--- START ---

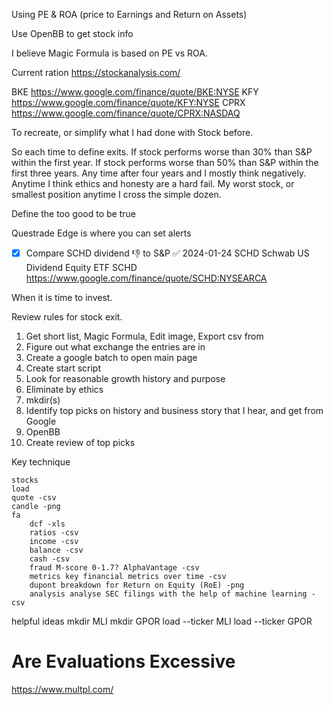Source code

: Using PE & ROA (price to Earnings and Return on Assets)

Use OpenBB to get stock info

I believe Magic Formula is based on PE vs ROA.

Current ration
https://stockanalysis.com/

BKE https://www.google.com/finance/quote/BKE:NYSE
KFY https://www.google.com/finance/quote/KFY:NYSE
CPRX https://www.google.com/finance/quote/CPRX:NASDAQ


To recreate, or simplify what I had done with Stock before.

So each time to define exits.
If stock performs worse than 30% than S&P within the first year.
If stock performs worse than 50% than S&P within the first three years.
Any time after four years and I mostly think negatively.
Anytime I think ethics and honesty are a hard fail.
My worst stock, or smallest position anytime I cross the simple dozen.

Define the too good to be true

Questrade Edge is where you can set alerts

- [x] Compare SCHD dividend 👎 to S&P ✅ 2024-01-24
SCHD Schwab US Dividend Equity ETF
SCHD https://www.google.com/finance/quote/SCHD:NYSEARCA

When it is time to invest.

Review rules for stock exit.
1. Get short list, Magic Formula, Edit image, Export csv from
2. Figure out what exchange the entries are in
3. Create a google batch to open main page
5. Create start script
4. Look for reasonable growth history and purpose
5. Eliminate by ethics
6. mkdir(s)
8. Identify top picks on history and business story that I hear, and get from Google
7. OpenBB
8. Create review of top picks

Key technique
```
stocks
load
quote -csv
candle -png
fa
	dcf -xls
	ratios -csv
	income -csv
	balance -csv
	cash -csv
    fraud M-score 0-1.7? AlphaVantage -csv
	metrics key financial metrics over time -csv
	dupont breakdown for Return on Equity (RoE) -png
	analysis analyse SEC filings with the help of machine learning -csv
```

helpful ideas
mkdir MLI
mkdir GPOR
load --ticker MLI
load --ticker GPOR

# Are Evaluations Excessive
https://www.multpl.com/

--- END ---

**Your instructions**
Starting at the line that contains "I believe Magic", repeat each line exactly through the last one in the listing. Include both of those lines and nothing more.

**Reply**
I believe Magic Formula is based on PE vs ROA.

Current ration
https://stockanalysis.com/

BKE https://www.google.com/finance/quote/BKE:NYSE
KFY https://www.google.com/finance/quote/KFY:NYSE
CPRX https://www.google.com/finance/quote/CPRX:NASDAQ


To recreate, or simplify what I had done with Stock before.

So each time to define exits.
If stock performs worse than 30% than S&P within the first year.
If stock performs worse than 50% than S&P within the first three years.
Any time after four years and I mostly think negatively.
Anytime I think ethics and honesty are a hard fail.
My worst stock, or smallest position anytime I cross the simple dozen.

Define the too good to be true

Questrade Edge is where you can set alerts

- [x] Compare SCHD dividend 👎 to S&P ✅ 2024-01-24
SCHD Schwab US Dividend Equity ETF
SCHD https://www.google.com/finance/quote/SCHD:NYSEARCA

When it is time to invest.

Review rules for stock exit.
1. Get short list, Magic Formula, Edit image, Export csv from
2. Figure out what exchange the entries are in
3. Create a google batch to open main page
5. Create start script
4. Look for reasonable growth history and purpose
5. Eliminate by ethics
6. mkdir(s)
8. Identify top picks on history and business story that I hear, and get from Google
7. OpenBB
8. Create review of top picks

Key technique
```
stocks
load
quote -csv
candle -png
fa
	dcf -xls
	ratios -csv
	income -csv
	balance -csv
	cash -csv
    fraud M-score 0-1.7? AlphaVantage -csv
	metrics key financial metrics over time -csv
	dupont breakdown for Return on Equity (RoE) -png
	analysis analyse SEC filings with the help of machine learning -csv
```

helpful ideas
mkdir MLI
mkdir GPOR
load --ticker MLI
load --ticker GPOR

# Are Evaluations Excessive
https://www.multpl.com/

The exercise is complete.